* **YOUR INSTRUCTIONS**:
Below are lines of data; restate word for word those running from the line containing "- Or use the" to the line containing "- **Local Storage**: Settings", inclusive, and no others.

(INPUT)

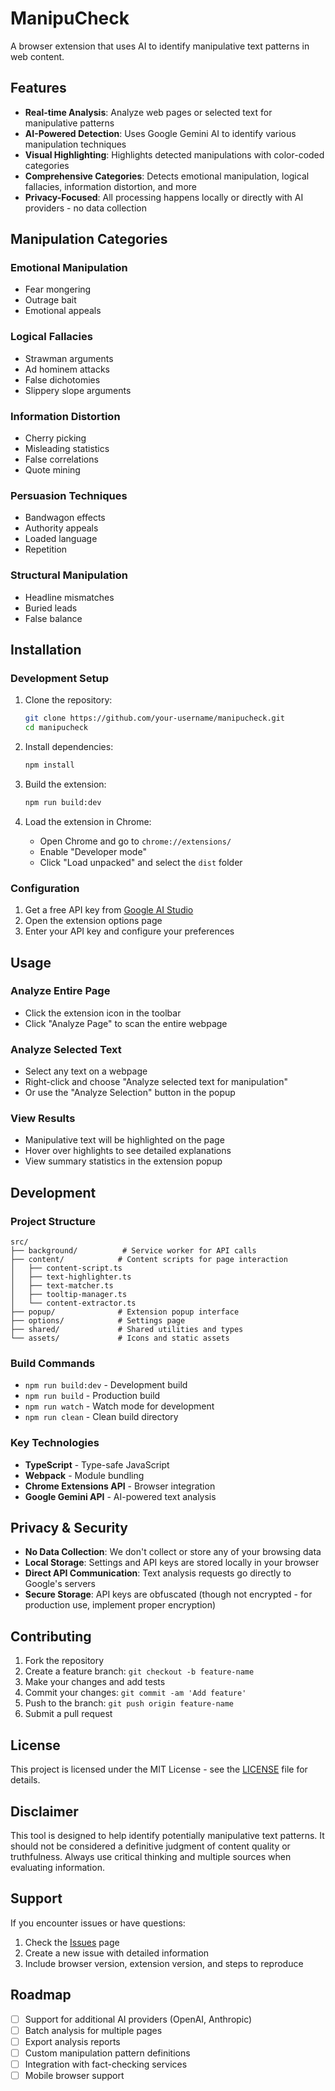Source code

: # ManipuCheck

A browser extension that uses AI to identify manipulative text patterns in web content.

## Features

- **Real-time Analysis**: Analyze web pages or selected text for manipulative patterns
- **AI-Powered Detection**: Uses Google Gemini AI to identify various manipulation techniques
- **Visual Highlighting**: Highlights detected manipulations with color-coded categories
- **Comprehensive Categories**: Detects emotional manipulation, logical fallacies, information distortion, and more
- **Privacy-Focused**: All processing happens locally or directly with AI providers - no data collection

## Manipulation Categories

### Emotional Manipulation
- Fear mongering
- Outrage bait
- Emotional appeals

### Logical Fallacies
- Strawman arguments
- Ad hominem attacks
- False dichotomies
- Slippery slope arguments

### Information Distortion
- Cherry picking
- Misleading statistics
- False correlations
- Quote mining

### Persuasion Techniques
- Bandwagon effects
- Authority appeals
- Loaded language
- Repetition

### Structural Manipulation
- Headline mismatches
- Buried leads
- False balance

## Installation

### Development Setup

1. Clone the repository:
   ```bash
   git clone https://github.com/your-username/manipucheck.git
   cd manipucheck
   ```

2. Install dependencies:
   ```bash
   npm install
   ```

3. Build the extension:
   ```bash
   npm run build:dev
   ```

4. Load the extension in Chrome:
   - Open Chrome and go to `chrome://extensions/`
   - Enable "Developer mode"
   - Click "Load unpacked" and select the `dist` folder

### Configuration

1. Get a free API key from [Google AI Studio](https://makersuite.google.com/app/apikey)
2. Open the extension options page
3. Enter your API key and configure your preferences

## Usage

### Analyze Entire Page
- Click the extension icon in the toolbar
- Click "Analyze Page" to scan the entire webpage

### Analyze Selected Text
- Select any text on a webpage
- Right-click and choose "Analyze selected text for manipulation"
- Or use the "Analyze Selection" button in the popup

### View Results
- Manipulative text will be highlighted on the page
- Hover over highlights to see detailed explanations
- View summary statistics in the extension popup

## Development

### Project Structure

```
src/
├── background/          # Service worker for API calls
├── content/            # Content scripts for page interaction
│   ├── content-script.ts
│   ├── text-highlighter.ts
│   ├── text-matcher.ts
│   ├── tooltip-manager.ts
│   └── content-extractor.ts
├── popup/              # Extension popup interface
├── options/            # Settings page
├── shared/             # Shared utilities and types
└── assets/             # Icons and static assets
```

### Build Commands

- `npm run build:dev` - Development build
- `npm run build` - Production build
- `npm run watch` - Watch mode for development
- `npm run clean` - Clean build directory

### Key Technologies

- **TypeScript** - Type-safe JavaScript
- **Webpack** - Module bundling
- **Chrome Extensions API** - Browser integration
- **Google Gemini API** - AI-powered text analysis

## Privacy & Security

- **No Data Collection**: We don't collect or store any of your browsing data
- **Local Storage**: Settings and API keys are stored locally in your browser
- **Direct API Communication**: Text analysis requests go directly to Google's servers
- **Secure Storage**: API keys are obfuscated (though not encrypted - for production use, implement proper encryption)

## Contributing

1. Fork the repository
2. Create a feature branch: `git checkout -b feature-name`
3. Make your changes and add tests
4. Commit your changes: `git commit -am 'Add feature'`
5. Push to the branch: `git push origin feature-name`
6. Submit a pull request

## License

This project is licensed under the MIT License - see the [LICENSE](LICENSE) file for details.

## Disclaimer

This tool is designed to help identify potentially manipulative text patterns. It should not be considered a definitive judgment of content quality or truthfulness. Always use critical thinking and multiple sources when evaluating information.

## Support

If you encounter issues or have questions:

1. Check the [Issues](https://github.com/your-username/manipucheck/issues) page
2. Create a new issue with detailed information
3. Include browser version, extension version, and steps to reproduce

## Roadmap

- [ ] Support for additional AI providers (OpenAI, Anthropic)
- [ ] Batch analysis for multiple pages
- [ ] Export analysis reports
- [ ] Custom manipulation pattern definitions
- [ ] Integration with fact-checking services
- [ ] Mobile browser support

(End INPUT)

* **OUTPUT BELOW**:
- Or use the "Analyze Selection" button in the popup

### View Results
- Manipulative text will be highlighted on the page
- Hover over highlights to see detailed explanations
- View summary statistics in the extension popup

## Development

### Project Structure

```
src/
├── background/          # Service worker for API calls
├── content/            # Content scripts for page interaction
│   ├── content-script.ts
│   ├── text-highlighter.ts
│   ├── text-matcher.ts
│   ├── tooltip-manager.ts
│   └── content-extractor.ts
├── popup/              # Extension popup interface
├── options/            # Settings page
├── shared/             # Shared utilities and types
└── assets/             # Icons and static assets
```

### Build Commands

- `npm run build:dev` - Development build
- `npm run build` - Production build
- `npm run watch` - Watch mode for development
- `npm run clean` - Clean build directory

### Key Technologies

- **TypeScript** - Type-safe JavaScript
- **Webpack** - Module bundling
- **Chrome Extensions API** - Browser integration
- **Google Gemini API** - AI-powered text analysis

## Privacy & Security

- **No Data Collection**: We don't collect or store any of your browsing data
- **Local Storage**: Settings and API keys are stored locally in your browser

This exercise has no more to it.